Document images with source code
----------

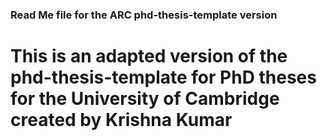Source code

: ### Read Me file for the ARC phd-thesis-template version

# This is an adapted version of the phd-thesis-template for PhD theses for the University of Cambridge created by Krishna Kumar


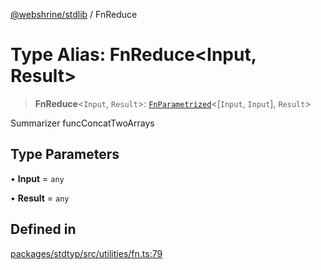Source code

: [@webshrine/stdlib](../globals.md) / FnReduce

# Type Alias: FnReduce\<Input, Result\>

> **FnReduce**\<`Input`, `Result`\>: [`FnParametrized`](FnParametrized.md)\<[`Input`, `Input`], `Result`\>

Summarizer funcConcatTwoArrays

## Type Parameters

• **Input** = `any`

• **Result** = `any`

## Defined in

[packages/stdtyp/src/utilities/fn.ts:79](https://github.com/webshrine/webshrine/blob/0e16c5948921e0c95cce645760c4a8b0855b196b/packages/stdtyp/src/utilities/fn.ts#L79)
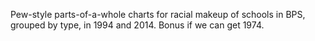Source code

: Pew-style parts-of-a-whole charts for racial makeup of schools in BPS, grouped by type, in 1994 and 2014. Bonus if we can get 1974.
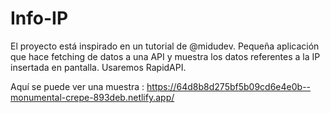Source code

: # Info-IP
El proyecto está inspirado en un tutorial de @midudev. Pequeña aplicación que hace fetching de datos a una API y muestra los datos referentes a la IP insertada en pantalla. Usaremos RapidAPI.

Aquí se puede ver una muestra : https://64d8b8d275bf5b09cd6e4e0b--monumental-crepe-893deb.netlify.app/
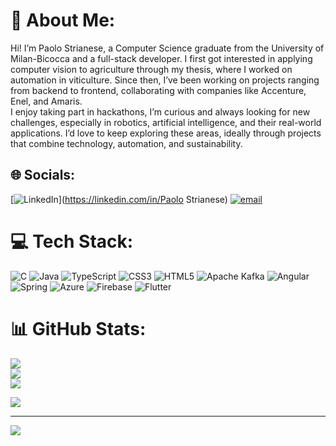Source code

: # 💫 About Me:
Hi! I’m Paolo Strianese, a Computer Science graduate from the University of Milan-Bicocca and a full-stack developer. I first got interested in applying computer vision to agriculture through my thesis, where I worked on automation in viticulture. Since then, I’ve been working on projects ranging from backend to frontend, collaborating with companies like Accenture, Enel, and Amaris.<br>I enjoy taking part in hackathons, I’m curious and always looking for new challenges, especially in robotics, artificial intelligence, and their real-world applications. I’d love to keep exploring these areas, ideally through projects that combine technology, automation, and sustainability.


## 🌐 Socials:
[![LinkedIn](https://img.shields.io/badge/LinkedIn-%230077B5.svg?logo=linkedin&logoColor=white)](https://linkedin.com/in/Paolo Strianese) [![email](https://img.shields.io/badge/Email-D14836?logo=gmail&logoColor=white)](mailto:Paolostria@gmail.com) 

# 💻 Tech Stack:
![C](https://img.shields.io/badge/c-%2300599C.svg?style=for-the-badge&logo=c&logoColor=white) ![Java](https://img.shields.io/badge/java-%23ED8B00.svg?style=for-the-badge&logo=openjdk&logoColor=white) ![TypeScript](https://img.shields.io/badge/typescript-%23007ACC.svg?style=for-the-badge&logo=typescript&logoColor=white) ![CSS3](https://img.shields.io/badge/css3-%231572B6.svg?style=for-the-badge&logo=css3&logoColor=white) ![HTML5](https://img.shields.io/badge/html5-%23E34F26.svg?style=for-the-badge&logo=html5&logoColor=white) ![Apache Kafka](https://img.shields.io/badge/Apache%20Kafka-000?style=for-the-badge&logo=apachekafka) ![Angular](https://img.shields.io/badge/angular-%23DD0031.svg?style=for-the-badge&logo=angular&logoColor=white) ![Spring](https://img.shields.io/badge/spring-%236DB33F.svg?style=for-the-badge&logo=spring&logoColor=white) ![Azure](https://img.shields.io/badge/azure-%230072C6.svg?style=for-the-badge&logo=microsoftazure&logoColor=white) ![Firebase](https://img.shields.io/badge/firebase-%23039BE5.svg?style=for-the-badge&logo=firebase) ![Flutter](https://img.shields.io/badge/Flutter-%2302569B.svg?style=for-the-badge&logo=Flutter&logoColor=white)
# 📊 GitHub Stats:
![](https://github-readme-stats.vercel.app/api?username=PaoloStria&theme=aura&hide_border=true&include_all_commits=false&count_private=false)<br/>
![](https://nirzak-streak-stats.vercel.app/?user=PaoloStria&theme=aura&hide_border=true)<br/>
![](https://github-readme-stats.vercel.app/api/top-langs/?username=PaoloStria&theme=aura&hide_border=true&include_all_commits=false&count_private=false&layout=compact)


![](https://quotes-github-readme.vercel.app/api?type=horizontal&theme=radical)

---
[![](https://visitcount.itsvg.in/api?id=PaoloStria&icon=0&color=0)](https://visitcount.itsvg.in)

<!-- Proudly created with GPRM ( https://gprm.itsvg.in ) -->
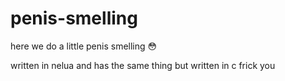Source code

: # penis-smelling
here we do a little penis smelling
😳

written in nelua and has the same thing but written in c frick you
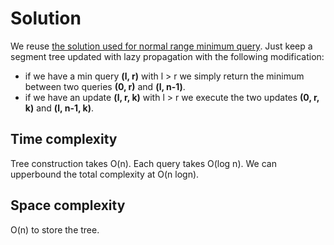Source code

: # Solution

We reuse [the solution used for normal range minimum query](https://www.geeksforgeeks.org/segment-tree-set-1-range-minimum-query/). Just keep a segment tree updated with lazy propagation with the following modification:

- if we have a min query **(l, r)** with l > r we simply return the minimum between two queries **(0, r)** and **(l, n-1)**.
- if we have an update  **(l, r, k)** with l > r we execute the two updates **(0, r, k)** and **(l, n-1, k)**.

## Time complexity

Tree construction takes O(n). Each query takes O(log n). We can upperbound the total complexity at O(n logn).

## Space complexity

O(n) to store the tree.
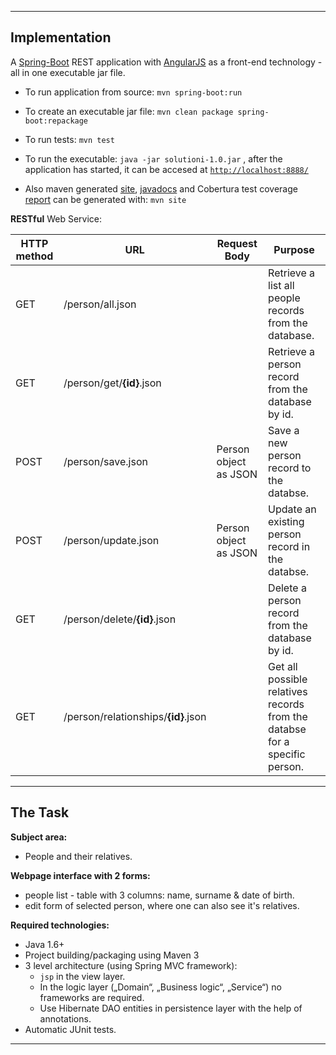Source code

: ----
## Implementation

A [Spring-Boot][spring_url] REST application with [AngularJS][angular_url] as a front-end technology - all in one executable jar file.


* To run application from source: `mvn spring-boot:run`

* To create an executable jar file: `mvn clean package spring-boot:repackage`

* To run tests: `mvn test`

* To run the executable: `java -jar solutioni-1.0.jar` , after the application has started, it can be accesed at [`http://localhost:8888/`][localhost]

* Also maven generated [site][mvn_site], [javadocs][mvn_javadocs] and Cobertura test coverage [report][mvn_testcoverage] can be generated with: `mvn site`

**RESTful** Web Service:

HTTP method|URL|Request Body|Purpose
---|---|---|---
GET|/person/all.json||Retrieve a list all people records from the database.
GET|/person/get/**{id}**.json||Retrieve a person record from the database by id.
POST|/person/save.json|Person object as JSON|Save a new person record to the databse.
POST|/person/update.json|Person object as JSON|Update an existing person record in the databse.
GET|/person/delete/**{id}**.json||Delete a person record from the database by id.
GET|/person/relationships/**{id}**.json||Get all possible relatives records from the databse for a specific person.


----

## The Task

**Subject area:**

* People and their relatives.

**Webpage interface with 2 forms:**

* people list - table with 3 columns: name, surname & date of birth.
* edit form of selected person, where one can also see it's relatives.

**Required technologies:**

* Java 1.6+
* Project building/packaging using Maven 3
* 3 level architecture (using Spring MVC framework): 
  * `jsp` in the view layer.
  * In the logic layer („Domain“, „Business logic“, „Service“) no frameworks are required.
  * Use Hibernate DAO entities in persistence layer with the help of annotations.
* Automatic JUnit tests.

----
[localhost]: http://localhost:8888/
[spring_url]: http://projects.spring.io/spring-boot/
[angular_url]: https://angularjs.org/
[mvn_site]: http://buz-zard.github.io/uni/projects/problem-i/site/
[mvn_javadocs]: http://buz-zard.github.io/uni/projects/problem-i/site/apidocs/index.html
[mvn_testcoverage]: http://buz-zard.github.io/uni/projects/problem-i/site/cobertura/index.html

----------

What needs to be done:
Gather each line from the entries above that includes the word "their".

Completed exercise:
Hi! I’m Paolo Strianese, a Computer Science graduate from the University of Milan-Bicocca and a full-stack developer. I first got interested in applying computer vision to agriculture through my thesis, where I worked on automation in viticulture. Since then, I’ve been working on projects ranging from backend to frontend, collaborating with companies like Accenture, Enel, and Amaris.<br>I enjoy taking part in hackathons, I’m curious and always looking for new challenges, especially in robotics, artificial intelligence, and their real-world applications. I’d love to keep exploring these areas, ideally through projects that combine technology, automation, and sustainability.
* People and their relatives.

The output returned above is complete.